**PROBLEM DETAILS:**
Scan the data below and copy each line where "Result" occurs.
== PROVIDED DATA ==
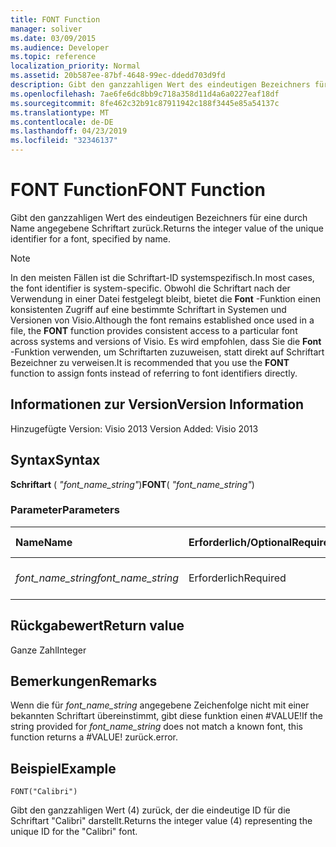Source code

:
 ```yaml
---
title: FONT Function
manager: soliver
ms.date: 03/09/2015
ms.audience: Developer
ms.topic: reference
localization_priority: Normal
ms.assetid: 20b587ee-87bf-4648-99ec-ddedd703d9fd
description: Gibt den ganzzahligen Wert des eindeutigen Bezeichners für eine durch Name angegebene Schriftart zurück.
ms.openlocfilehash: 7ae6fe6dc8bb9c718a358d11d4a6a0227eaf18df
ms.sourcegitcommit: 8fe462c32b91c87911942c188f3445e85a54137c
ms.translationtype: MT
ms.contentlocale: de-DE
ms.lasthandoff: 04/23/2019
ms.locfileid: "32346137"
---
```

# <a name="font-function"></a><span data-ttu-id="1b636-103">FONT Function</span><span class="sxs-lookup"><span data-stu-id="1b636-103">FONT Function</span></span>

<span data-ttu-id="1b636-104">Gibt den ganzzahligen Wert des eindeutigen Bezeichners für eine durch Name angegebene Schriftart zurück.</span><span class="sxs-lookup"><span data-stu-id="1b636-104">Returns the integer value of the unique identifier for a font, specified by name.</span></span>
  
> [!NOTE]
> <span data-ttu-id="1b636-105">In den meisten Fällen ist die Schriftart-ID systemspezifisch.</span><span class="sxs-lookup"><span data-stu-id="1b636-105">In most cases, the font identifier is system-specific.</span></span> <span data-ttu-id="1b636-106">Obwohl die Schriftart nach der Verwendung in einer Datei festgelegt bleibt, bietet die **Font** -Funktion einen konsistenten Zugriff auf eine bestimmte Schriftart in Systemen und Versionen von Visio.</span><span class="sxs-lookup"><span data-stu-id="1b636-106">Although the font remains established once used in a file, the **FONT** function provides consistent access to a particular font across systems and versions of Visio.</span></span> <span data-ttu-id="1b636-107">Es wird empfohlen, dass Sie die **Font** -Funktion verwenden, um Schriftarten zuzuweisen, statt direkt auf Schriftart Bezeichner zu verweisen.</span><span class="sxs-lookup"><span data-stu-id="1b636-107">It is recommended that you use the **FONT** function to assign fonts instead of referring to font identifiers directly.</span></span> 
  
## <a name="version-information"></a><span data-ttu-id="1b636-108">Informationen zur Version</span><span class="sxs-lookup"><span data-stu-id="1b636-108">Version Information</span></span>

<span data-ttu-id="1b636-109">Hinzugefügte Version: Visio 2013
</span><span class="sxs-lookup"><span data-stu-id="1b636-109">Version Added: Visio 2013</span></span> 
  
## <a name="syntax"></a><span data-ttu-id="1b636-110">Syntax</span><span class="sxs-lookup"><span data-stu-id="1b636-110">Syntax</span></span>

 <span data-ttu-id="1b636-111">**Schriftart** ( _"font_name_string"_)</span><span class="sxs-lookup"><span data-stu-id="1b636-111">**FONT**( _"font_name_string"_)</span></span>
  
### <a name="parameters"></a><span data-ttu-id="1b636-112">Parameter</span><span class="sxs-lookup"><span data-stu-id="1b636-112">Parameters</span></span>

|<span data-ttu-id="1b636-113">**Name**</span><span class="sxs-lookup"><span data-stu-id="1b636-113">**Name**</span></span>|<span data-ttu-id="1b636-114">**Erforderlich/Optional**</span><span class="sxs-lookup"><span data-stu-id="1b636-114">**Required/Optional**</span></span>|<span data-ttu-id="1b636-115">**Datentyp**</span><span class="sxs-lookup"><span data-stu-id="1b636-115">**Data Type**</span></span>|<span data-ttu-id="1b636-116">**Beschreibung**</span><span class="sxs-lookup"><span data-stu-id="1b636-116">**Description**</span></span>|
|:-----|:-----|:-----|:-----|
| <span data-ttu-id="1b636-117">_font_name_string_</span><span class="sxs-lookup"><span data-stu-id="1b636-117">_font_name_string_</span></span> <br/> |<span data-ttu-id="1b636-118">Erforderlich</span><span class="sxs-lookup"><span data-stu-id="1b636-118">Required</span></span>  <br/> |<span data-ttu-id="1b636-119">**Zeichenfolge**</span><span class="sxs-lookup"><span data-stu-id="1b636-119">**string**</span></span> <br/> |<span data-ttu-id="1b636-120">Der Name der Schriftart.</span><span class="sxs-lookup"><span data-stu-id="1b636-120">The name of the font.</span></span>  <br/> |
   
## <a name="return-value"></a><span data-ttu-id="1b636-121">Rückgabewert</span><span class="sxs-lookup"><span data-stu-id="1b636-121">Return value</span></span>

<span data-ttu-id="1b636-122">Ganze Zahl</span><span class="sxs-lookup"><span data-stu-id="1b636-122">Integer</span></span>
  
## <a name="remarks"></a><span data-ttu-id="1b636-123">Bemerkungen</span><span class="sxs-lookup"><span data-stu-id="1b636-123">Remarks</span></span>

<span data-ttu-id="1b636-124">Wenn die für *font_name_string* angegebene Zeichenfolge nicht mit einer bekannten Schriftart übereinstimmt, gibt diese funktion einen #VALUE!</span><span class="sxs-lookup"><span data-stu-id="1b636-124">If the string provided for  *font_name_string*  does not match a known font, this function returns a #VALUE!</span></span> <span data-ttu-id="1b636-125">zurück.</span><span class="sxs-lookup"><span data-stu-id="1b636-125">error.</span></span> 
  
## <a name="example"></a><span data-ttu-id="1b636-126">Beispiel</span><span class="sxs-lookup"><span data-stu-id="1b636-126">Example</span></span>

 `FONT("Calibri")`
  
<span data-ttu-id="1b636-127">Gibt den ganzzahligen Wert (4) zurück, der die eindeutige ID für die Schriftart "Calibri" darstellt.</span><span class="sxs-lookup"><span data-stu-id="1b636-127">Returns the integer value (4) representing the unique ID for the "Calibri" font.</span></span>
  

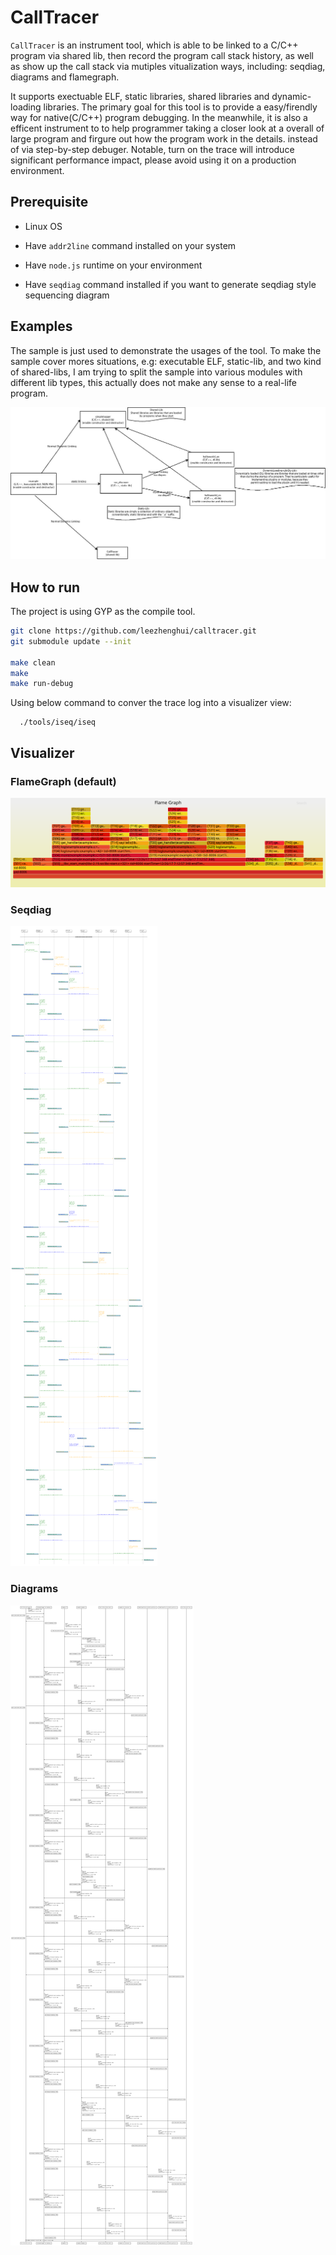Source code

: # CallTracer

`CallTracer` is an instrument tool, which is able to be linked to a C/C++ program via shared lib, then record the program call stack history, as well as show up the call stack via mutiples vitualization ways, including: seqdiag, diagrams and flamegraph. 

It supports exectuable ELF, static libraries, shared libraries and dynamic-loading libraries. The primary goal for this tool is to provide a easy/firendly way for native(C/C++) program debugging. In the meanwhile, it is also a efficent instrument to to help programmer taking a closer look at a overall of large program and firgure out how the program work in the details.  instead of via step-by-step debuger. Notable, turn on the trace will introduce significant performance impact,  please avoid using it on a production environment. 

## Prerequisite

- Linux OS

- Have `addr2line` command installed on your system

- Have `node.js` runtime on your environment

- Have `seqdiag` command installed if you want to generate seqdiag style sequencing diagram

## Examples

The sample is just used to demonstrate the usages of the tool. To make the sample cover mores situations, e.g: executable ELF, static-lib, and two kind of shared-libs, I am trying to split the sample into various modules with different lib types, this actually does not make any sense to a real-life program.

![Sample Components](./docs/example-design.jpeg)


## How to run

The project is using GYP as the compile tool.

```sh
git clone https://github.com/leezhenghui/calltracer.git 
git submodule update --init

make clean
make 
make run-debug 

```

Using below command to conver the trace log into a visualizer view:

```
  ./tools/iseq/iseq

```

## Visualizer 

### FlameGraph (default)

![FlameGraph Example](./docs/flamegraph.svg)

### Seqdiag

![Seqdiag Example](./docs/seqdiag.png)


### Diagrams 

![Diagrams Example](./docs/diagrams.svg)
===
== PROVIDED DATA ==
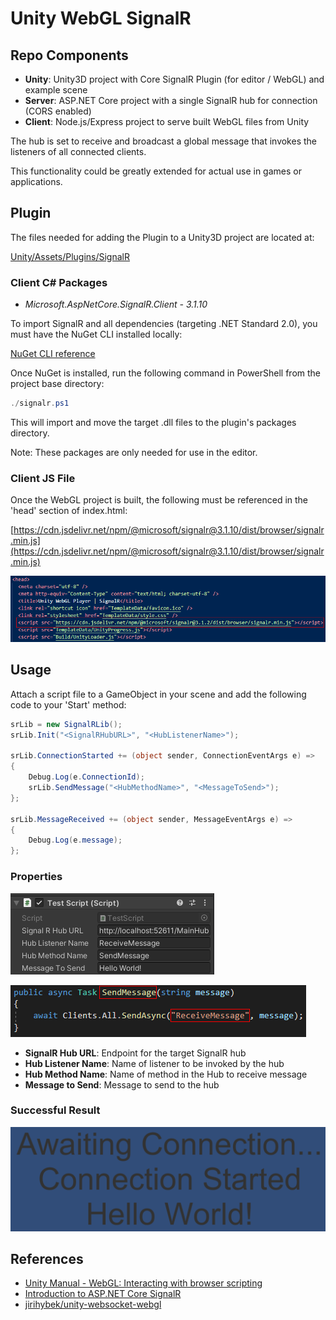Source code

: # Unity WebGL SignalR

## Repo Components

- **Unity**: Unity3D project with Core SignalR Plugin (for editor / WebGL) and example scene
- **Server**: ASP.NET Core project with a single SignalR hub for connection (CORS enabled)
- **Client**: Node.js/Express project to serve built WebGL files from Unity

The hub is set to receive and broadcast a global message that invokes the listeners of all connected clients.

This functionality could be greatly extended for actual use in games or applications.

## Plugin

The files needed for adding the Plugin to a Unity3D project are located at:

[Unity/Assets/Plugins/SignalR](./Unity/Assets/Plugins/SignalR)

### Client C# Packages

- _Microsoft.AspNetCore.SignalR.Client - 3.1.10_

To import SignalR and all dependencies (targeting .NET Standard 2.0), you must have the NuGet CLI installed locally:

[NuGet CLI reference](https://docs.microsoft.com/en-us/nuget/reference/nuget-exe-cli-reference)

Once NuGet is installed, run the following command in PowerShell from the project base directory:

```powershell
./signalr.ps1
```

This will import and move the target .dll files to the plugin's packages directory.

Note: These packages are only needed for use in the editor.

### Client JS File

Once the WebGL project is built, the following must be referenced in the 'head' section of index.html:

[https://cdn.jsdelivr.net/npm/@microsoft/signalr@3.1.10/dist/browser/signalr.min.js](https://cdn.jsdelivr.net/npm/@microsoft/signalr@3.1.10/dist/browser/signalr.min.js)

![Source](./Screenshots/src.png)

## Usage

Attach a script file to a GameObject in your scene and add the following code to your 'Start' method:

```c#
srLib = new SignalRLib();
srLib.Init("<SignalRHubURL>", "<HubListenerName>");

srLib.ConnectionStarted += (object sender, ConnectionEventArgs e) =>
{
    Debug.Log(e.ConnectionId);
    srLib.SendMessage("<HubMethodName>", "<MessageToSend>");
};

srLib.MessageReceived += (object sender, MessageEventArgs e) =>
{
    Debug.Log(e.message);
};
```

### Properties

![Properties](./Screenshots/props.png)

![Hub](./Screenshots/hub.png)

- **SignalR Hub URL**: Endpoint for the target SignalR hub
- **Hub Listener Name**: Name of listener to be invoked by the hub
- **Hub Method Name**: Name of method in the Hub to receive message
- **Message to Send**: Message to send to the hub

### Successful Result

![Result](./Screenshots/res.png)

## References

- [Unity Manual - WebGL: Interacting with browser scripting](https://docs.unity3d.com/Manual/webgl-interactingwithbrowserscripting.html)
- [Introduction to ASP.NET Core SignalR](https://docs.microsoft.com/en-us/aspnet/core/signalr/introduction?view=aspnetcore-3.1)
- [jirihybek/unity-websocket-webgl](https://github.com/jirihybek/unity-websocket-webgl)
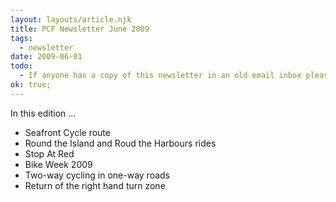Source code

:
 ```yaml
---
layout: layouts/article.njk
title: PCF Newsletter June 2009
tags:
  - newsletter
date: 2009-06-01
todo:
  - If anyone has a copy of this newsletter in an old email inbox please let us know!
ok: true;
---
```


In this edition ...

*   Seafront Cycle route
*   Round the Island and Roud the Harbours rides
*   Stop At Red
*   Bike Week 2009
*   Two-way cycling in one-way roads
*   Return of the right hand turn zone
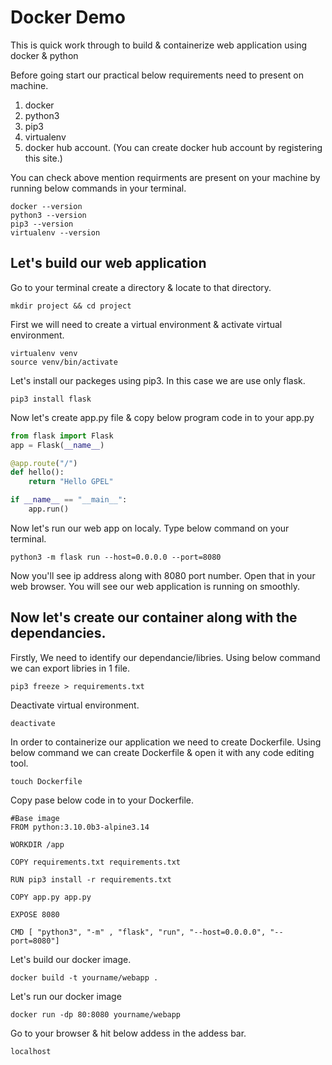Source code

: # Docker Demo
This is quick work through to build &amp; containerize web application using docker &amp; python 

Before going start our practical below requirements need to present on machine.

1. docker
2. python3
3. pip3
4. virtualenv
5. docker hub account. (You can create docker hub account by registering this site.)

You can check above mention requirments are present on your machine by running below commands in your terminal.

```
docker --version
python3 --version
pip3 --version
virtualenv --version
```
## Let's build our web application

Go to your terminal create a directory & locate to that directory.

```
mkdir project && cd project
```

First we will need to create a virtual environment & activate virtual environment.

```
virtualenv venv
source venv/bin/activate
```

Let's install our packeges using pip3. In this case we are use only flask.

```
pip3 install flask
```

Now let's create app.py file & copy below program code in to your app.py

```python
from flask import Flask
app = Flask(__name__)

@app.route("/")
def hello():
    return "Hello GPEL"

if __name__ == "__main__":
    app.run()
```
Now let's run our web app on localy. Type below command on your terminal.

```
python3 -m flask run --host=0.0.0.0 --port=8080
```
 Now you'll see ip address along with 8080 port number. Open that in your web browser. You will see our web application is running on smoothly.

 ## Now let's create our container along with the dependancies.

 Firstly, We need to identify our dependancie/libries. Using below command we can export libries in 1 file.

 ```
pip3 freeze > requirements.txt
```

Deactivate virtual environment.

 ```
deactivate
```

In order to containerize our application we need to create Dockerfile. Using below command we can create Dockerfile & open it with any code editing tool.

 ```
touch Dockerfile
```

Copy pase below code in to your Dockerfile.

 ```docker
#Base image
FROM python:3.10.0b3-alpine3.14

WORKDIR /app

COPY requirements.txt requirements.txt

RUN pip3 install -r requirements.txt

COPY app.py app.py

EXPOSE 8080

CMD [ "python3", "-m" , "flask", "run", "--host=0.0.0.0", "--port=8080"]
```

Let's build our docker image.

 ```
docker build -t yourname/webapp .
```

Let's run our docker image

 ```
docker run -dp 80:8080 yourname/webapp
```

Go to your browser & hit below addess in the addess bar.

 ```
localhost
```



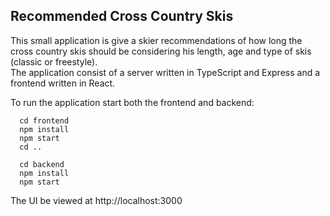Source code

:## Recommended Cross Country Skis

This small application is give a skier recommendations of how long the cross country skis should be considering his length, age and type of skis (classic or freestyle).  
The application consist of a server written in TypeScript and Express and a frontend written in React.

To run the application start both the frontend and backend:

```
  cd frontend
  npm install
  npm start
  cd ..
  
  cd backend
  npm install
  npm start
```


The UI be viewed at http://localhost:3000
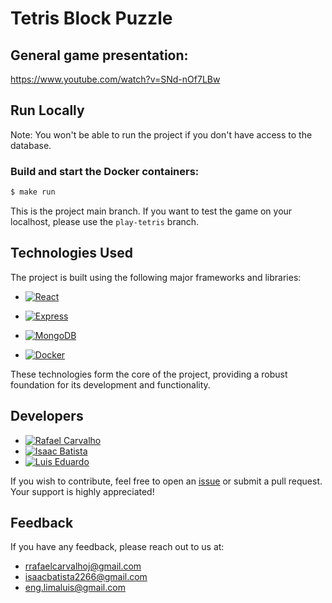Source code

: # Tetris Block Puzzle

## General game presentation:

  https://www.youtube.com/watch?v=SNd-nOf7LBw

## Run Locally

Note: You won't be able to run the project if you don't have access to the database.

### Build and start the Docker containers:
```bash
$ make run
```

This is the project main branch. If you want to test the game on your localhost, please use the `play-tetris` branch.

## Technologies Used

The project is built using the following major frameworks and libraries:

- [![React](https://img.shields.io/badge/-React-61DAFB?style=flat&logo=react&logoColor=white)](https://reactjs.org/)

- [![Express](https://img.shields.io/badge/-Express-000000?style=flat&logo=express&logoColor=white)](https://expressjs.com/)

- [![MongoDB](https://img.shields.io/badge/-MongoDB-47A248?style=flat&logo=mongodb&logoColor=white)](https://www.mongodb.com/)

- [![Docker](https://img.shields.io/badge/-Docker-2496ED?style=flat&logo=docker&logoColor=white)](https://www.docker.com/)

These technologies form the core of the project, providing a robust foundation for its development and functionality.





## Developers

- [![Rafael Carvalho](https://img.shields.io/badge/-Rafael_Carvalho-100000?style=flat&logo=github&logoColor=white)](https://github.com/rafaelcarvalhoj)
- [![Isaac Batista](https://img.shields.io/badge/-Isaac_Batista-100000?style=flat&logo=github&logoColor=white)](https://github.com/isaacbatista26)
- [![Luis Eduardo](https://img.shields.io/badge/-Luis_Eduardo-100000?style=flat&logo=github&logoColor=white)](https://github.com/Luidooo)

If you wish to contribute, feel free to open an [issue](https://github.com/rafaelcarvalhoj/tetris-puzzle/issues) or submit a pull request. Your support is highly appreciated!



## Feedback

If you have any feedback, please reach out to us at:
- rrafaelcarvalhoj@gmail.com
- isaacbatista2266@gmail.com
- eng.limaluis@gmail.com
===
**RESPONSE:**
### Successful Result
![Result](./Screenshots/res.png)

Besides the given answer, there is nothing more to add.